** Assigned task **
Find the line with "Julia REPL. |" in the entries below. Repeat it, every following line, and the line with "## Activity 3: Run", exactly and with nothing added.

** Records shown **
########
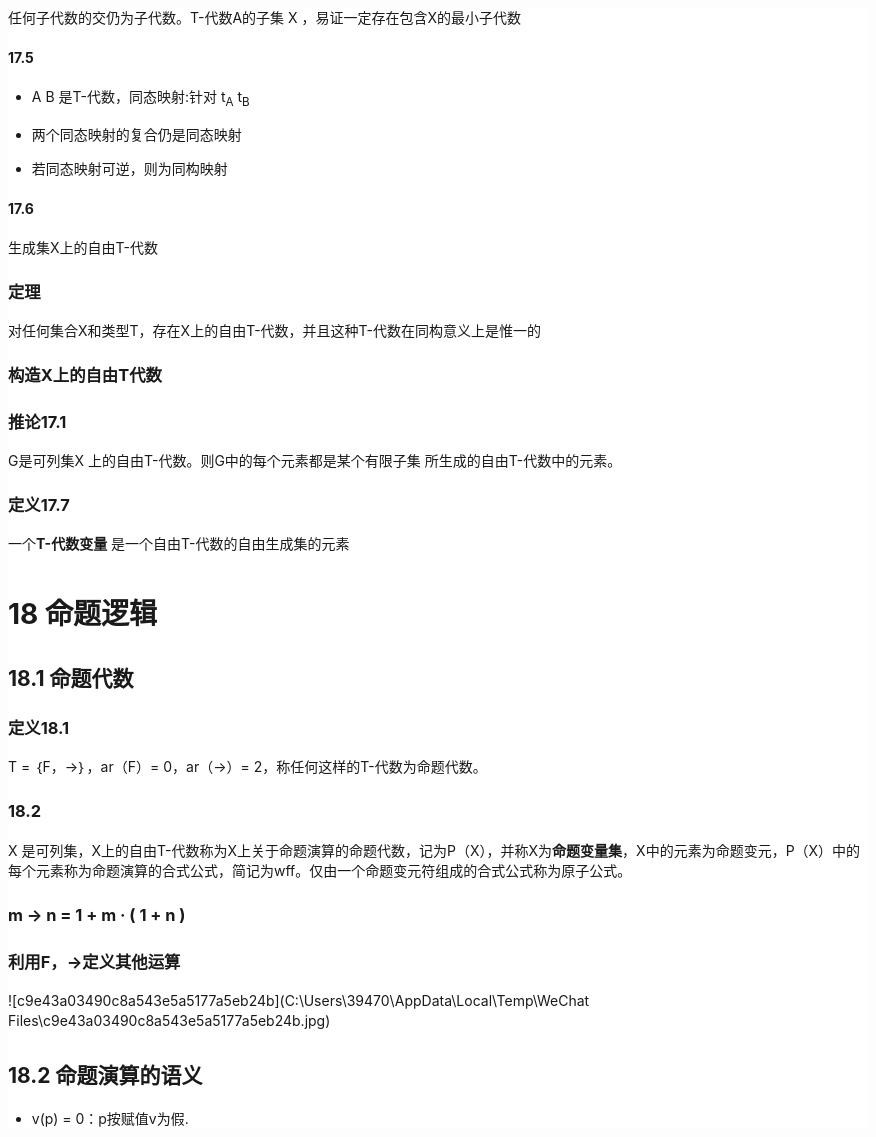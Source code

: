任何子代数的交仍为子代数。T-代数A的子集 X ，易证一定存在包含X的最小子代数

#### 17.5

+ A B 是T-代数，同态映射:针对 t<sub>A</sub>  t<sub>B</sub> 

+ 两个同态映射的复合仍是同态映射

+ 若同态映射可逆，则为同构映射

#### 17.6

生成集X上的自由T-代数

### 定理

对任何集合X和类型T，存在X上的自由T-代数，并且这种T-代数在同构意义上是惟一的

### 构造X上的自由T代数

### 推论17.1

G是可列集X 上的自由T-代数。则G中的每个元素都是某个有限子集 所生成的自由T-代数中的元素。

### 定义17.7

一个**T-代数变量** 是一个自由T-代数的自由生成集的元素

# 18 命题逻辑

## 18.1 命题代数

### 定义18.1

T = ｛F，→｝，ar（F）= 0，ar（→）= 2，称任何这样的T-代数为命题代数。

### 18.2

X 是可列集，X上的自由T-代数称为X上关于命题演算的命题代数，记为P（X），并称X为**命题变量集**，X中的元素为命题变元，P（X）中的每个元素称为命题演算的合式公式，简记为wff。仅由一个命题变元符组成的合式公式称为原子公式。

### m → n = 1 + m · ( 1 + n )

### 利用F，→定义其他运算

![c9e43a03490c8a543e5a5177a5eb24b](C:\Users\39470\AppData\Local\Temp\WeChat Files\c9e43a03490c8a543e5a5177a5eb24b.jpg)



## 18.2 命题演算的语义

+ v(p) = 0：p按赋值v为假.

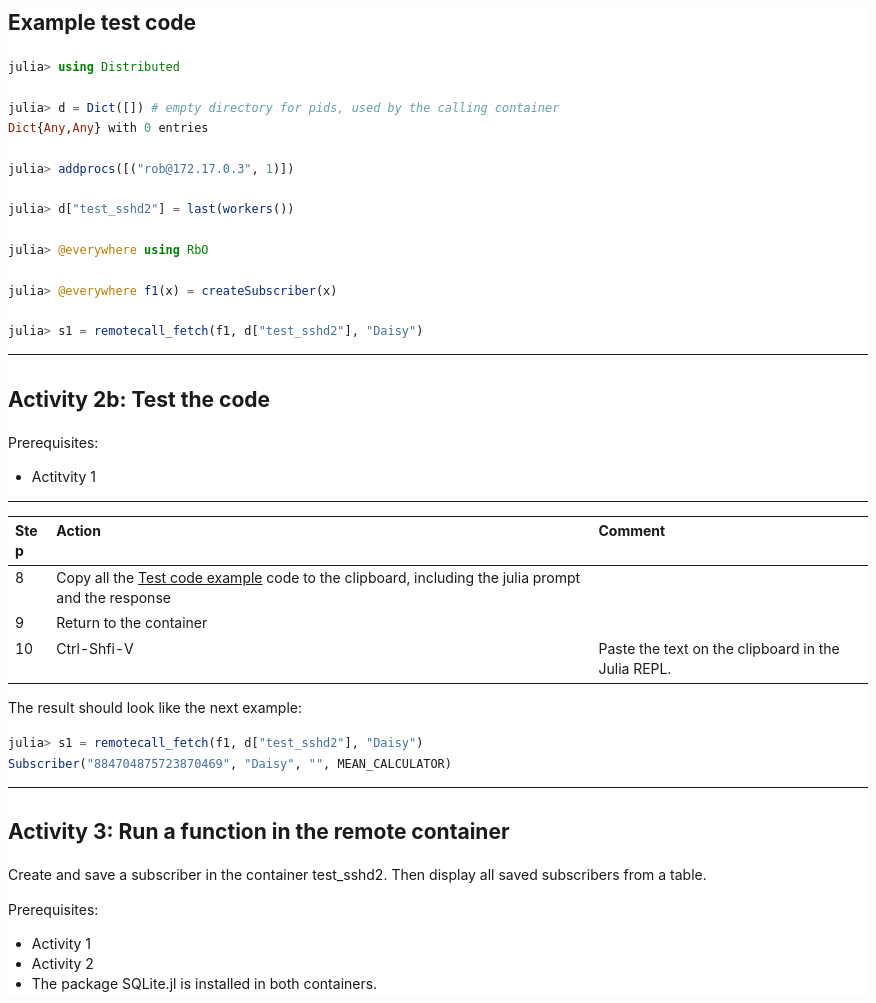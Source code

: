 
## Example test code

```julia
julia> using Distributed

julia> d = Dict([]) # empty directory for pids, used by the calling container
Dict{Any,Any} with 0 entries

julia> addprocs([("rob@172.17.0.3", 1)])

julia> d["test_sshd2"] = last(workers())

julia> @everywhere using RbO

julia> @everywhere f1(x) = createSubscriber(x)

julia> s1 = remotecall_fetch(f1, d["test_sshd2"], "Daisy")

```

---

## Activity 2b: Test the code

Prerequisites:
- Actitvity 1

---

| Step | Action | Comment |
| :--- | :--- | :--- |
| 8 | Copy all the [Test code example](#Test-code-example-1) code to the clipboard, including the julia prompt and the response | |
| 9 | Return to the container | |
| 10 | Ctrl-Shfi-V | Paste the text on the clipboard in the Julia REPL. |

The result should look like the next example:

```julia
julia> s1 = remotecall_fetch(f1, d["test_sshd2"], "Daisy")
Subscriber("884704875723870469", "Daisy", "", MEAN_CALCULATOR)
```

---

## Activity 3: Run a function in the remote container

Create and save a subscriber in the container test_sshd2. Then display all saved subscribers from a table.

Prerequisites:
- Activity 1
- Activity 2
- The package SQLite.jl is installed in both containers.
########
** Your solution **
| 10 | Ctrl-Shfi-V | Paste the text on the clipboard in the Julia REPL. |

The result should look like the next example:

```julia
julia> s1 = remotecall_fetch(f1, d["test_sshd2"], "Daisy")
Subscriber("884704875723870469", "Daisy", "", MEAN_CALCULATOR)
```

---

## Activity 3: Run a function in the remote container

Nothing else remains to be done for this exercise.